- [Plain-text document sources]
+++
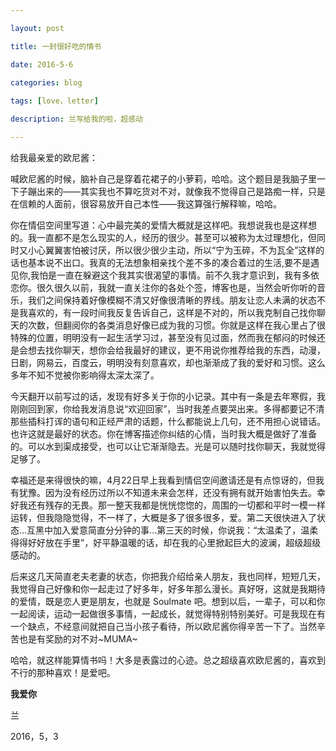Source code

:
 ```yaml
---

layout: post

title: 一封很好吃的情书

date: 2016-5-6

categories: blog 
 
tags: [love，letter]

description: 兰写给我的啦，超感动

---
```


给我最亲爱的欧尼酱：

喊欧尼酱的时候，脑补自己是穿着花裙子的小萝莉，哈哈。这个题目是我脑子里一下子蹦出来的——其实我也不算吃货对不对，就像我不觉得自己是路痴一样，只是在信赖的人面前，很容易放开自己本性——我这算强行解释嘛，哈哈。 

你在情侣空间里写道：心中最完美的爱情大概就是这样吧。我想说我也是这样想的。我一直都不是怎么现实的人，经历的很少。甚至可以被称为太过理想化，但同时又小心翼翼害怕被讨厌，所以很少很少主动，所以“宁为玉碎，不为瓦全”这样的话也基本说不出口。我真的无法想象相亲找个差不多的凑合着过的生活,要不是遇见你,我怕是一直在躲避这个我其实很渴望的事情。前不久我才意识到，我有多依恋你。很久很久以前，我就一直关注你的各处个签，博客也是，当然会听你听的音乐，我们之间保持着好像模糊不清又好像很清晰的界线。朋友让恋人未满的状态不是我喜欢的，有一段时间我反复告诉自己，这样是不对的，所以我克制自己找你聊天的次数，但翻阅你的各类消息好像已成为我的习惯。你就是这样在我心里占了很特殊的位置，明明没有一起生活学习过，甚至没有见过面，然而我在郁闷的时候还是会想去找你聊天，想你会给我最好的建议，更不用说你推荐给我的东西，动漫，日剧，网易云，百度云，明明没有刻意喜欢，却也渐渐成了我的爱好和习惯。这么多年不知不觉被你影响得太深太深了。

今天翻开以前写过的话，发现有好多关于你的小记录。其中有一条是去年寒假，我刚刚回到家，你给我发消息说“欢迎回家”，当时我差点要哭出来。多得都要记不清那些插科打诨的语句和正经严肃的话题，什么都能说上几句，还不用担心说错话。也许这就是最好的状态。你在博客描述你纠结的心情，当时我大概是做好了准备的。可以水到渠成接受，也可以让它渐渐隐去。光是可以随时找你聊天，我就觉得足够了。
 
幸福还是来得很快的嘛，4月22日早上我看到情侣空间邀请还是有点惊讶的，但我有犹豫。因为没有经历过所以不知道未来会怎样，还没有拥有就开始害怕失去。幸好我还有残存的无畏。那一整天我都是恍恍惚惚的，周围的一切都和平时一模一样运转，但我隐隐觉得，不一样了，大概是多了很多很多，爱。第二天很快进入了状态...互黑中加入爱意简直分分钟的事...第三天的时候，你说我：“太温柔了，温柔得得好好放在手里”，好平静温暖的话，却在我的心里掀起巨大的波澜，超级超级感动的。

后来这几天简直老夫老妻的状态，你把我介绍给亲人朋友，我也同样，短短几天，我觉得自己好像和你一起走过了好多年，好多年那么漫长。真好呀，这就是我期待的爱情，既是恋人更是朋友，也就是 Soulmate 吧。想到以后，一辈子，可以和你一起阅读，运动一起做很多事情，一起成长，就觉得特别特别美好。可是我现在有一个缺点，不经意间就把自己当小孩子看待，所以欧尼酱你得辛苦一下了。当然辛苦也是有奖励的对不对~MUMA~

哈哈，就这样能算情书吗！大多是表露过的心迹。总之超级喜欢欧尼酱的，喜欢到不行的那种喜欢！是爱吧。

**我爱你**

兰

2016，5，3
+++
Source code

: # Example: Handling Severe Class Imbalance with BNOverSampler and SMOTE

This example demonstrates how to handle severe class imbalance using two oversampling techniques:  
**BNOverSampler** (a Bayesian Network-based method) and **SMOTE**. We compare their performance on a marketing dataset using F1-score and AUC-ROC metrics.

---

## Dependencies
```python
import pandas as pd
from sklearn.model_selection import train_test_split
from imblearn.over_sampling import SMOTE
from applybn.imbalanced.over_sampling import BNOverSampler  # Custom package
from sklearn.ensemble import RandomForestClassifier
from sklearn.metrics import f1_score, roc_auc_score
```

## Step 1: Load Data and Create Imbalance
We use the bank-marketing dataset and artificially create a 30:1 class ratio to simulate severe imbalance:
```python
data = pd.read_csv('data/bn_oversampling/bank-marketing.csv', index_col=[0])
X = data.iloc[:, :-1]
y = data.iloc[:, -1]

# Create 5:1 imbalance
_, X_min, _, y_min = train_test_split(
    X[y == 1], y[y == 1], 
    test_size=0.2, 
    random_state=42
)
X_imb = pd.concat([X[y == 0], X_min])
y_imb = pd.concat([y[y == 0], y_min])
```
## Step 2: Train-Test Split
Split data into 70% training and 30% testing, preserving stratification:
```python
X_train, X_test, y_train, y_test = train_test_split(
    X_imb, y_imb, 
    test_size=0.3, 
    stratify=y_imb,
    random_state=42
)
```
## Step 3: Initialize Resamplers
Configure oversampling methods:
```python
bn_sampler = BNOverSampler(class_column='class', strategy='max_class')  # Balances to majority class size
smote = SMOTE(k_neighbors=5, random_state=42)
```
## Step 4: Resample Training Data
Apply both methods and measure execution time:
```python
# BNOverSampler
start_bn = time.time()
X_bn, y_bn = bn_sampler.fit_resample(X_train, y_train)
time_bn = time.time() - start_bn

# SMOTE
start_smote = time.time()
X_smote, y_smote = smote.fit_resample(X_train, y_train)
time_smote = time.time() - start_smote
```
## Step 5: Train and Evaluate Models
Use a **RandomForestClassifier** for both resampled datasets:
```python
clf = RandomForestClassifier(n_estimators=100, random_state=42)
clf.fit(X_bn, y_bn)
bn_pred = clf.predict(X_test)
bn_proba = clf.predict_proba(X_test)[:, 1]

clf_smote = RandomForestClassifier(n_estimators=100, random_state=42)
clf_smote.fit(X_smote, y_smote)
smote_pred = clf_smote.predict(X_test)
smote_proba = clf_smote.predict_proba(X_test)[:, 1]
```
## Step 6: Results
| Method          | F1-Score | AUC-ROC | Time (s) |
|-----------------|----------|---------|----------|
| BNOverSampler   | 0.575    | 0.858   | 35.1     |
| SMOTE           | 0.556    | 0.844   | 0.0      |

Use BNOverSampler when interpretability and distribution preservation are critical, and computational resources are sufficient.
+++
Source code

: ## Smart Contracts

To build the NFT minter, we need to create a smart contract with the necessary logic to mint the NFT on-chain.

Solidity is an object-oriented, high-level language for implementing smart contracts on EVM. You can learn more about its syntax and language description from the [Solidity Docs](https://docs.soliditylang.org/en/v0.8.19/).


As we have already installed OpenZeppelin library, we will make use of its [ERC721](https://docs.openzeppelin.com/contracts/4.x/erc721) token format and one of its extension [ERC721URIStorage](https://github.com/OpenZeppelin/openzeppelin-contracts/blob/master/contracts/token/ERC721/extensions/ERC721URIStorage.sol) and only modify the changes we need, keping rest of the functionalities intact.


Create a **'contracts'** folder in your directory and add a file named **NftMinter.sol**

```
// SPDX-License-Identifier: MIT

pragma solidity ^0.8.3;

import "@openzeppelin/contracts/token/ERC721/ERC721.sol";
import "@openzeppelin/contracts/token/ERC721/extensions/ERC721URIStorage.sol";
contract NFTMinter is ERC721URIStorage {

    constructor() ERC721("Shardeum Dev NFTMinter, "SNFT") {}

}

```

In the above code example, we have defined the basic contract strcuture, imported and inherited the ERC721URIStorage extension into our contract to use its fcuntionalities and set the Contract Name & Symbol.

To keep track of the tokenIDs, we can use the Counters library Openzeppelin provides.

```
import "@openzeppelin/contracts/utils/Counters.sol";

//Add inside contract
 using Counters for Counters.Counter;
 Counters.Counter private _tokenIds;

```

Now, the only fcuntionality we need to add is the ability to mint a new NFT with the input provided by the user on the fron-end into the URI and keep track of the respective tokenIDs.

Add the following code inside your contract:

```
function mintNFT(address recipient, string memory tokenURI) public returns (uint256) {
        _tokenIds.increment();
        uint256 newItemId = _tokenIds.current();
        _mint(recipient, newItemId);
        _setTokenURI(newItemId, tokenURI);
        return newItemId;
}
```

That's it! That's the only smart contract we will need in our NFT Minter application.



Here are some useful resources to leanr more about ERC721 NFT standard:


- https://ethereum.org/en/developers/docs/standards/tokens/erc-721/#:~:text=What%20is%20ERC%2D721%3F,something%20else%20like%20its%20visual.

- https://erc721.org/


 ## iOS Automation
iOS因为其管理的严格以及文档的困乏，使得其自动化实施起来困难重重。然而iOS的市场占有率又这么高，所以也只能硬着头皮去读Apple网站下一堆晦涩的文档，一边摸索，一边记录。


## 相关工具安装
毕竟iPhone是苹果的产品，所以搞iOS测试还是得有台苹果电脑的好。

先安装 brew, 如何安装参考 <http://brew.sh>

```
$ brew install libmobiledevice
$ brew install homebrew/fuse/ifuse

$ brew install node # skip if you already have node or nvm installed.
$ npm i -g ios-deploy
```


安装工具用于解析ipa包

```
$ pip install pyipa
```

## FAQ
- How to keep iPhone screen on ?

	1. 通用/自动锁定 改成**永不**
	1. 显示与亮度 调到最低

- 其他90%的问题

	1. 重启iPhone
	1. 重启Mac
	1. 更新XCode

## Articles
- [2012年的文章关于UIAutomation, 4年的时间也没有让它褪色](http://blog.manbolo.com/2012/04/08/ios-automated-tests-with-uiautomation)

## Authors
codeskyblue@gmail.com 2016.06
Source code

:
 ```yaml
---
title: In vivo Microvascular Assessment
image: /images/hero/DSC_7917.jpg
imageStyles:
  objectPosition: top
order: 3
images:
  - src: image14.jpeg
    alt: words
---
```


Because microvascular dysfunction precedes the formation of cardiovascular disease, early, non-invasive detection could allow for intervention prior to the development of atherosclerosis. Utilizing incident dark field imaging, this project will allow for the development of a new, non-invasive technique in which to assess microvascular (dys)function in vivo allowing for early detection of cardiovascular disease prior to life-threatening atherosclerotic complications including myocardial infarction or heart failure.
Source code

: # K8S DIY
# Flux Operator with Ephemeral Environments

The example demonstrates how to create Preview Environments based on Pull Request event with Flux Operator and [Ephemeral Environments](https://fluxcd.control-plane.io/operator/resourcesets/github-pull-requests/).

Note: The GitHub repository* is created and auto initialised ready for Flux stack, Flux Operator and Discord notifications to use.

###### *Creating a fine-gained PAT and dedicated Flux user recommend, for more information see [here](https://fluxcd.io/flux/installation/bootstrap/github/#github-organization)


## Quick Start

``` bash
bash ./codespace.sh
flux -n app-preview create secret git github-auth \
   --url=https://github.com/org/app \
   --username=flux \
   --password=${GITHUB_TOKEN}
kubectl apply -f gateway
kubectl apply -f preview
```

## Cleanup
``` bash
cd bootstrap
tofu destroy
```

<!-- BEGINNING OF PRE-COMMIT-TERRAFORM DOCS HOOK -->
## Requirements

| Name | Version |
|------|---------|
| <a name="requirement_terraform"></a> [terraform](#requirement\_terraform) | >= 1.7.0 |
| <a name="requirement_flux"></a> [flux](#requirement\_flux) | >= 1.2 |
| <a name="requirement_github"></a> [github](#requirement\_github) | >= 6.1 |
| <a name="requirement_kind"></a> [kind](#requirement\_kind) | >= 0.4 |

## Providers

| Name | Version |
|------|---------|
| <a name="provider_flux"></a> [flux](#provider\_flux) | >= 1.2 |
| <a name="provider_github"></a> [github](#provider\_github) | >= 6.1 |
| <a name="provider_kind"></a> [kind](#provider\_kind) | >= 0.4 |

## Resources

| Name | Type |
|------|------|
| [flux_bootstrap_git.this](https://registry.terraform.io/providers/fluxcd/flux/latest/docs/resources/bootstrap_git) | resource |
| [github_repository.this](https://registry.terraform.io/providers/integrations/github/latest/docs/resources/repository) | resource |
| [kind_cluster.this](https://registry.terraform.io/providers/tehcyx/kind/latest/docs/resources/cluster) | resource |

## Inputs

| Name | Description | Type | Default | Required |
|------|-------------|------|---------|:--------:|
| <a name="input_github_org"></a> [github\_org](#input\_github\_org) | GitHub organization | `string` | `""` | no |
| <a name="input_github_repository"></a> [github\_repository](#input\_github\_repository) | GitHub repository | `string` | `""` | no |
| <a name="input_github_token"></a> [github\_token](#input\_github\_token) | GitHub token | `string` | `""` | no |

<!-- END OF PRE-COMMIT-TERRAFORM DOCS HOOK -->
+++
- [Work to complete]
Which lines above include the word "blog"? Pick them out and copy them.

- [Solution to this exercise]
categories: blog 
- [2012年的文章关于UIAutomation, 4年的时间也没有让它褪色](http://blog.manbolo.com/2012/04/08/ios-automated-tests-with-uiautomation)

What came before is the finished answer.